The strategy makes it clear that environmental crime is a blight, negatively affecting people’s perception of their environment that has unseen economic effects. It is clear the government considers campaigns such as ‘Clean for the Queen’ and Keep Britain Tidy’s “#CrimeNotToCare” as useful tools in educating the public, which is a crucial part of the battle against such environmental offences.


The strategy also highlights the importance of enforcement in discouraging environmental crime, and did not rule out further regulation of the private sector, despite its support of voluntary change. In terms of proactive steps taken, the strategy suggested (among other initiatives): a consultation to increase the amount for which fixed penalty notices can be issued; the introduction of civil charges when rubbish is thrown from a car, and the publishing of new guidance on enforcement for local authorities. Whether the strategy results in policy, enforcement or legal changes remains to be seen. It does, however, highlight the government’s commitment to tackling environmental crime.

It is clear that the suggestions made in the strategy relating to enforcement are intended to provide local councils with more powers to combat environmental crime. The release of a new code of practice on litter and refuse which gives guidance to councils on when and how to use fixed penalty notices (FPNs) is no doubt welcome, but the release of the strategy should prompt councils to reconsider their current approach to prosecuting environmental crime.

Local authorities should also consider how appropriate and proportionate their enforcement decisions are when dealing with environmental crime in their area. For example, the new code of practice suggests that litter greater than a bin bag’s worth should be prosecuted as a fly-tipping offence, which brings with it greater sanctions and the ability to issue FPNs of greater value.
It should be borne in mind that the specific enforcement powers for different offences will only benefit councils, allowing them to accurately reflect the criminality of an offence, and therefore recover suitable amounts in fines for the offence committed.


Enforcement does not stop at simply picking the correct offence, however.
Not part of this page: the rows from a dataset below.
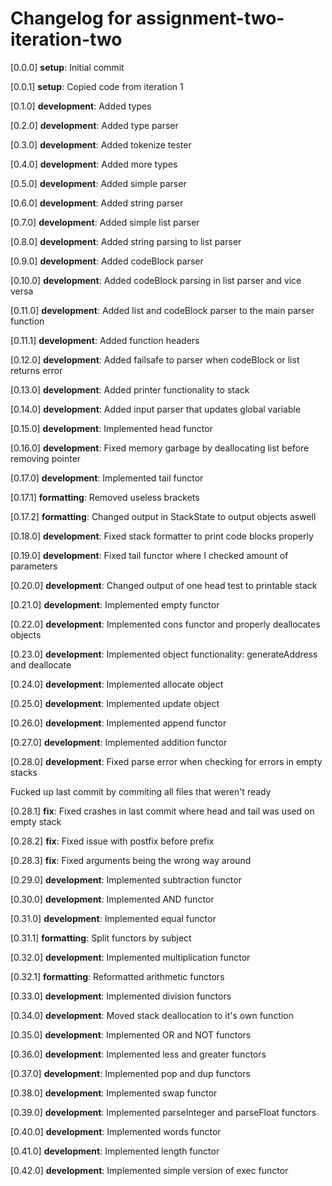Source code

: # Changelog for assignment-two-iteration-two

[0.0.0] **setup**: Initial commit

[0.0.1] **setup**: Copied code from iteration 1

[0.1.0] **development**: Added types

[0.2.0] **development**: Added type parser

[0.3.0] **development**: Added tokenize tester

[0.4.0] **development**: Added more types

[0.5.0] **development**: Added simple parser

[0.6.0] **development**: Added string parser

[0.7.0] **development**: Added simple list parser

[0.8.0] **development**: Added string parsing to list parser

[0.9.0] **development**: Added codeBlock parser

[0.10.0] **development**: Added codeBlock parsing in list parser and vice versa

[0.11.0] **development**: Added list and codeBlock parser to the main parser function

[0.11.1] **development**: Added function headers

[0.12.0] **development**: Added failsafe to parser when codeBlock or list returns error

[0.13.0] **development**: Added printer functionality to stack

[0.14.0] **development**: Added input parser that updates global variable

[0.15.0] **development**: Implemented head functor

[0.16.0] **development**: Fixed memory garbage by deallocating list before removing pointer

[0.17.0] **development**: Implemented tail functor

[0.17.1] **formatting**: Removed useless brackets

[0.17.2] **formatting**: Changed output in StackState to output objects aswell

[0.18.0] **development**: Fixed stack formatter to print code blocks properly

[0.19.0] **development**: Fixed tail functor where I checked amount of parameters

[0.20.0] **development**: Changed output of one head test to printable stack

[0.21.0] **development**: Implemented empty functor

[0.22.0] **development**: Implemented cons functor and properly deallocates objects

[0.23.0] **development**: Implemented object functionality: generateAddress and deallocate

[0.24.0] **development**: Implemented allocate object

[0.25.0] **development**: Implemented update object

[0.26.0] **development**: Implemented append functor

[0.27.0] **development**: Implemented addition functor

[0.28.0] **development**: Fixed parse error when checking for errors in empty stacks

Fucked up last commit by commiting all files that weren't ready

[0.28.1] **fix**: Fixed crashes in last commit where head and tail was used on empty stack

[0.28.2] **fix**: Fixed issue with postfix before prefix

[0.28.3] **fix**: Fixed arguments being the wrong way around

[0.29.0] **development**: Implemented subtraction functor

[0.30.0] **development**: Implemented AND functor

[0.31.0] **development**: Implemented equal functor

[0.31.1] **formatting**: Split functors by subject

[0.32.0] **development**: Implemented multiplication functor

[0.32.1] **formatting**: Reformatted arithmetic functors

[0.33.0] **development**: Implemented division functors

[0.34.0] **development**: Moved stack deallocation to it's own function

[0.35.0] **development**: Implemented OR and NOT functors

[0.36.0] **development**: Implemented less and greater functors

[0.37.0] **development**: Implemented pop and dup functors

[0.38.0] **development**: Implemented swap functor

[0.39.0] **development**: Implemented parseInteger and parseFloat functors

[0.40.0] **development**: Implemented words functor

[0.41.0] **development**: Implemented length functor

[0.42.0] **development**: Implemented simple version of exec functor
To maximise the deterrent effect, and considering the strategy’s point on changing behaviour, councils should communicate effectively with residents using social media and other methods to publicise enforcement activity. This not only discourages crime, but also increases public trust in the legitimacy of the enforcement itself.

Despite the advantages of enforcement action, prevention is clearly better than cure. Sadly, this perhaps is an area where the law cannot assist. Aside from publicising enforcement action to change behaviour, most of the law relating to environmental crime is curative only, as while under the Environmental Protection Act 1990 there are ways of seizing vehicles or property from offenders (Sections 33C and 34B), they require either a conviction for fly-tipping as in Section 33C or, in the case of Section 34B, a conviction for an environmental crime or reasonable suspicion that an environmental crime is about to be, or is being, committed.


Similarly, while local councils have powers under Section 71 to request information on pain of criminal sanction from people to discharge these seizure powers, this does not prevent crime on its own. Neither do the courts’ powers have powers to make ancillary orders requiring remediation, or banning directors from holding office or drivers from driving.

While this may seem like unfortunate news to local councils looking to take a more pro-active enforcement role in their area, that is not the case. As discussed above, the publication of successful prosecutions play their part in an overarching strategy to deter environmental crime. In any event, costs can often be recovered, and when one considers Defra’s 2015/2016 fly-tipping statistics, where 98% of prosecutions were successful, prosecutions may appear to be a very attractive option indeed.